**Task description:** Nothing outside the stretch is wanted. Repeat exactly the lines of the listing below from the one that contains "# Skapa en samling" through the one that contains "Klicka på Spara", both ends included.

**Given records:**
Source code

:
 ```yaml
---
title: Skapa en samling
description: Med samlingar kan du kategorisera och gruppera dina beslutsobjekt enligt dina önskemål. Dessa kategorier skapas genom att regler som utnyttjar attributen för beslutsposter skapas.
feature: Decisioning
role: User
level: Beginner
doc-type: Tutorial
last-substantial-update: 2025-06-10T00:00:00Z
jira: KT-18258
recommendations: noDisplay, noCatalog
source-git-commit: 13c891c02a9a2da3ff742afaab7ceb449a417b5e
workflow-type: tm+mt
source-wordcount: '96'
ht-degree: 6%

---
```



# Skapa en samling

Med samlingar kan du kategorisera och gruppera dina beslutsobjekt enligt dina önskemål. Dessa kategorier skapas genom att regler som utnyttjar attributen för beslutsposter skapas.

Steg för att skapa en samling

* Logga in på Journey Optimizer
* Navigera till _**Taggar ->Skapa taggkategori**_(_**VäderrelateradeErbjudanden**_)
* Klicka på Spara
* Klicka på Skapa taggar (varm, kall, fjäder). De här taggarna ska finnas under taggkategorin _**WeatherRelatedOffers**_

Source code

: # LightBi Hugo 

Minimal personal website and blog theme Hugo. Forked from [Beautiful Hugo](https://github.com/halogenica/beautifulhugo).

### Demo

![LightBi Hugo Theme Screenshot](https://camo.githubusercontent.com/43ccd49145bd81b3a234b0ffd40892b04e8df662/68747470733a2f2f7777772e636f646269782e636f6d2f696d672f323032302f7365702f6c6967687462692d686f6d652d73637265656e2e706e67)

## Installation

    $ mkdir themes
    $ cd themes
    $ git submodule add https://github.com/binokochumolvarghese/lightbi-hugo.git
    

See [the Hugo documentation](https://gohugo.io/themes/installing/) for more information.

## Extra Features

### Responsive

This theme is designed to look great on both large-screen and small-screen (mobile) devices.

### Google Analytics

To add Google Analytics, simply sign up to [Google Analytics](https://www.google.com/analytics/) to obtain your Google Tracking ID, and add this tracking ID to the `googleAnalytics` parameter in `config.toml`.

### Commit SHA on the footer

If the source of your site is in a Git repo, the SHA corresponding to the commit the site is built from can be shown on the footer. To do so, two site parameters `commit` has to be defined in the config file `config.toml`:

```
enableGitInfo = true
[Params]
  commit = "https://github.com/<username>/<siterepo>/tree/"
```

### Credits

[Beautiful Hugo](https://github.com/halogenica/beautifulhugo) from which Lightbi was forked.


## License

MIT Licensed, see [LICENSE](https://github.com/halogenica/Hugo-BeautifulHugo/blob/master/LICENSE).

**Answer to the exercise:**
# Skapa en samling

Med samlingar kan du kategorisera och gruppera dina beslutsobjekt enligt dina önskemål. Dessa kategorier skapas genom att regler som utnyttjar attributen för beslutsposter skapas.

Steg för att skapa en samling

* Logga in på Journey Optimizer
* Navigera till _**Taggar ->Skapa taggkategori**_(_**VäderrelateradeErbjudanden**_)
* Klicka på Spara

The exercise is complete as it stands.